L’histoire de Moïse n’était pas seulement un moyen de rassurer les croyants sur leur victoire inéluctable, elle devait aussi servir de support pour leur enseigner une vision complexe de l’histoire et de la civilisation. La sourate 28 affirmait que Moïse était voué à vaincre l’ordre pharaonique en vertu d’une loi divine selon laquelle « les faibles sur la Terre [étaient voués à devenir] des guides (imâm) et les héritiers de la puissance » :
{Pharaon s’enorgueillit sur la Terre, divisant ses habitants en factions et en rabaissant l’une d’elle (…) il était du nombre des iniques * Or, Nous voulons favoriser les faibles sur la Terre, faire d’eux des guides (imâm) et faire d’eux les héritiers [de la puissance] * Ainsi que leur offrir la préséance sur la Terre (…)} (Coran28.4-6)

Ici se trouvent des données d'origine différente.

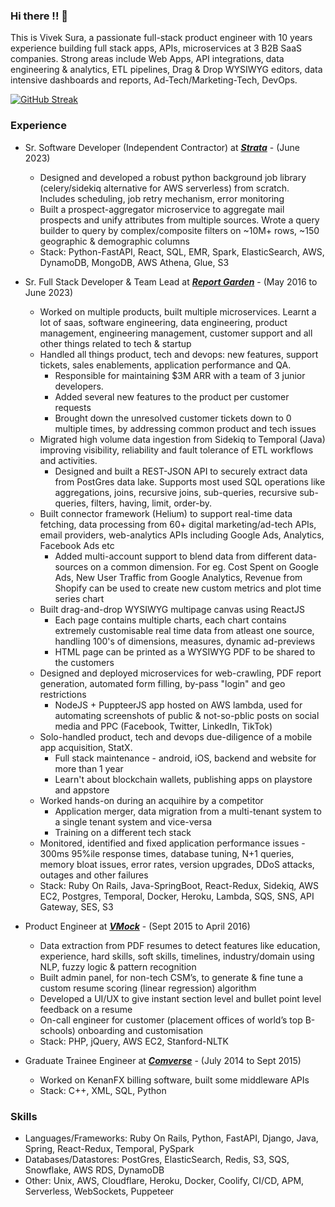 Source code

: ### Hi there !! 👋

This is Vivek Sura, a passionate full-stack product engineer with 10 years experience building full stack apps, APIs, microservices at 3 B2B SaaS companies. Strong areas include Web Apps, API integrations, data engineering & analytics, ETL pipelines, Drag & Drop WYSIWYG editors, data intensive dashboards and reports, Ad-Tech/Marketing-Tech, DevOps.  

[![GitHub Streak](https://streak-stats.demolab.com?user=viveksura&theme=catppuccin-macchiato&hide_border=true&date_format=j%20M%5B%20Y%5D)](https://git.io/streak-stats)


### Experience

- Sr. Software Developer (Independent Contractor) at **_[Strata](https://gostrata.com/)_** - (June 2023)
    - Designed and developed a robust python background job library (celery/sidekiq alternative for AWS serverless) from scratch. Includes scheduling, job retry mechanism, error monitoring
    - Built a prospect-aggregator microservice to aggregate mail prospects and unify attributes from multiple sources. Wrote a query builder to query by complex/composite filters on ~10M+ rows, ~150 geographic & demographic columns
    - Stack: Python-FastAPI, React, SQL, EMR, Spark, ElasticSearch, AWS, DynamoDB, MongoDB, AWS Athena, Glue, S3

- Sr. Full Stack Developer & Team Lead at **_[Report Garden](https://reportgarden.com/)_** - (May 2016 to June 2023)
  - Worked on multiple products, built multiple microservices. Learnt a lot of saas, software engineering, data engineering, product management, engineering management, customer support and all other things related to tech & startup
  - Handled all things product, tech and devops: new features, support tickets, sales enablements, application performance and QA.
      - Responsible for maintaining $3M ARR with a team of 3 junior developers.
      - Added several new features to the product per customer requests
      - Brought down the unresolved customer tickets down to 0 multiple times, by addressing common product and tech issues
  - Migrated high volume data ingestion from Sidekiq to Temporal (Java) improving visibility, reliability and fault tolerance of ETL workflows and activities.
    - Designed and built a REST-JSON API to securely extract data from PostGres data lake. Supports most used SQL operations like aggregations, joins, recursive joins, sub-queries, recursive sub-queries, filters, having, limit, order-by.
  - Built connector framework (Helium) to support real-time data fetching, data processing from 60+ digital marketing/ad-tech APIs, email providers, web-analytics APIs including Google Ads, Analytics, Facebook Ads etc
    - Added multi-account support to blend data from different data-sources on a common dimension. For eg. Cost Spent on Google Ads, New User Traffic from Google Analytics, Revenue from Shopify can be used to create new custom metrics and plot time series chart
  - Built drag-and-drop WYSIWYG multipage canvas using ReactJS
    - Each page contains multiple charts, each chart contains extremely customisable real time data from atleast one source, handling 100's of dimensions, measures, dynamic ad-previews
    - HTML page can be printed as a WYSIWYG PDF to be shared to the customers
  - Designed and deployed microservices for web-crawling, PDF report generation, automated form filling, by-pass "login" and geo restrictions
      - NodeJS + PuppteerJS app hosted on AWS lambda, used for automating screenshots of public & not-so-pblic posts on social media and PPC (Facebook, Twitter, LinkedIn, TikTok)
  - Solo-handled product, tech and devops due-diligence of a mobile app acquisition, StatX. 
      - Full stack maintenance - android, iOS, backend and website for more than 1 year
      - Learn't about blockchain wallets, publishing apps on playstore and appstore
  - Worked hands-on during an acquihire by a competitor
    - Application merger, data migration from a multi-tenant system to a single tenant system and vice-versa
    - Training on a different tech stack
  - Monitored, identified and fixed application performance issues - 300ms 95%ile response times, database tuning, N+1 queries, memory bloat issues, error rates, version upgrades, DDoS attacks, outages and other failures
  - Stack: Ruby On Rails, Java-SpringBoot, React-Redux, Sidekiq, AWS EC2, Postgres, Temporal, Docker, Heroku, Lambda, SQS, SNS, API Gateway, SES, S3 

- Product Engineer at **_[VMock](https://vmock.com/)_** - (Sept 2015 to April 2016)
  - Data extraction from PDF resumes to detect features like education, experience, hard skills, soft skills, timelines, industry/domain using NLP, fuzzy logic & pattern recognition
  - Built admin panel, for non-tech CSM’s, to generate & fine tune a custom resume scoring (linear regression) algorithm
  - Developed a UI/UX to give instant section level and bullet point level feedback on a resume
  - On-call engineer for customer (placement offices of world’s top B-schools) onboarding and customisation
  - Stack: PHP, jQuery, AWS EC2, Stanford-NLTK
 
- Graduate Trainee Engineer at **_[Comverse](https://comverse.com/)_** - (July 2014 to Sept 2015)
  - Worked on KenanFX billing software, built some middleware APIs
  - Stack: C++, XML, SQL, Python
 
### Skills
  - Languages/Frameworks: Ruby On Rails, Python, FastAPI, Django, Java, Spring,  React-Redux, Temporal, PySpark
  - Databases/Datastores: PostGres, ElasticSearch, Redis, S3, SQS, Snowflake, AWS RDS, DynamoDB
  - Other: Unix, AWS, Cloudflare, Heroku, Docker, Coolify, CI/CD, APM, Serverless, WebSockets, Puppeteer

Ces versets de la sourate 28 énonçaient que régulièrement dans l’histoire humaine, le pouvoir changeait de main pour échoir à un peuple autrefois dominé. C’est ainsi qu’apparaît la doctrine de la « succession », à travers le concept-clef de « khilâfa » (pouvoir successoral) sous la première forme verbale khalafa, ainsi que la dixième forme verbale astakhalfa et son substantif Khalifa (plu. Khulafa ; khalâ-if), qui a donné en français les mots calife et califat.
A travers ce concept, le Coran énonçait que le pouvoir, la « prééminence », appelé également tamkîn, et même sultân dans certains hadiths, «s’hérite » de peuple en peuple à travers l’histoire, et que les nations se succèdent les unes aux autres dans ce rôle hégémonique.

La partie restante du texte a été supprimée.